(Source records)
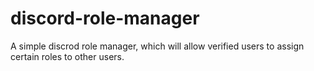 # discord-role-manager
A simple discrod role manager, which will allow verified users to assign certain roles to other users.
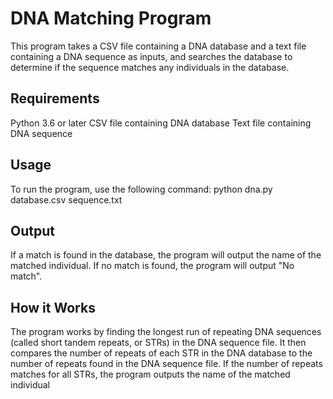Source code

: # DNA Matching Program
This program takes a CSV file containing a DNA database and a text file containing a DNA sequence as inputs, and searches the database to determine if the sequence matches any individuals in the database.

## Requirements
Python 3.6 or later
CSV file containing DNA database
Text file containing DNA sequence

## Usage
To run the program, use the following command:
python dna.py database.csv sequence.txt

## Output
If a match is found in the database, the program will output the name of the matched individual. If no match is found, the program will output "No match".

## How it Works
The program works by finding the longest run of repeating DNA sequences (called short tandem repeats, or STRs) in the DNA sequence file. 
It then compares the number of repeats of each STR in the DNA database to the number of repeats found in the DNA sequence file. 
If the number of repeats matches for all STRs, the program outputs the name of the matched individual

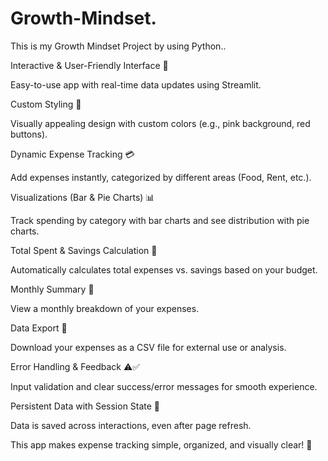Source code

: # Growth-Mindset.
This is my Growth Mindset Project by using Python..



Interactive & User-Friendly Interface 🌟

Easy-to-use app with real-time data updates using Streamlit.

Custom Styling 🎨

Visually appealing design with custom colors (e.g., pink background, red buttons).

Dynamic Expense Tracking 💳

Add expenses instantly, categorized by different areas (Food, Rent, etc.).

Visualizations (Bar & Pie Charts) 📊

Track spending by category with bar charts and see distribution with pie charts.

Total Spent & Savings Calculation 💸

Automatically calculates total expenses vs. savings based on your budget.

Monthly Summary 📅

View a monthly breakdown of your expenses.

Data Export 💾

Download your expenses as a CSV file for external use or analysis.

Error Handling & Feedback ⚠️✅

Input validation and clear success/error messages for smooth experience.

Persistent Data with Session State 🔄

Data is saved across interactions, even after page refresh.

This app makes expense tracking simple, organized, and visually clear! 🎉
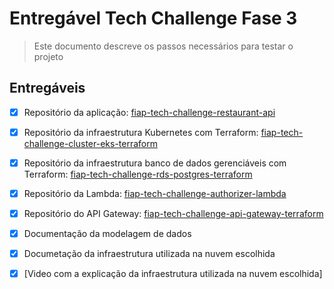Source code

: # Entregável Tech Challenge Fase 3

> Este documento descreve os passos necessários para testar o projeto

## Entregáveis

- [x] Repositório da aplicação: [fiap-tech-challenge-restaurant-api](https://github.com/fabianogoes/fiap-tech-challenge-restaurant-api)
- [x] Repositório da infraestrutura Kubernetes com Terraform: [fiap-tech-challenge-cluster-eks-terraform](https://github.com/fabianogoes/fiap-tech-challenge-cluster-eks-terraform)
- [x] Repositório da infraestrutura banco de dados gerenciáveis com Terraform: [fiap-tech-challenge-rds-postgres-terraform](https://github.com/fabianogoes/fiap-tech-challenge-rds-postgres-terraform)
- [x] Repositório da Lambda: [fiap-tech-challenge-authorizer-lambda](https://github.com/fabianogoes/fiap-tech-challenge-authorizer-lambda)
- [x] Repositório do API Gateway: [fiap-tech-challenge-api-gateway-terraform](https://github.com/fabianogoes/fiap-tech-challenge-api-gateway-terraform) 
- [x] Documentação da modelagem de dados
- [x] Documetação da infraestrutura utilizada na nuvem escolhida 
- [x] [Video com a explicação da infraestrutura utilizada na nuvem escolhida]

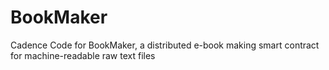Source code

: # BookMaker
Cadence Code for BookMaker, a distributed e-book making smart contract for machine-readable raw text files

▸ **WHAT YOU SHOULD DO**: From the entries above, give again exactly the lines running from the line with "The program works" to the line with "It then compares"; include both of those lines.

▸ **ANSWER FOR THIS EXERCISE**:
The program works by finding the longest run of repeating DNA sequences (called short tandem repeats, or STRs) in the DNA sequence file. 
It then compares the number of repeats of each STR in the DNA database to the number of repeats found in the DNA sequence file. 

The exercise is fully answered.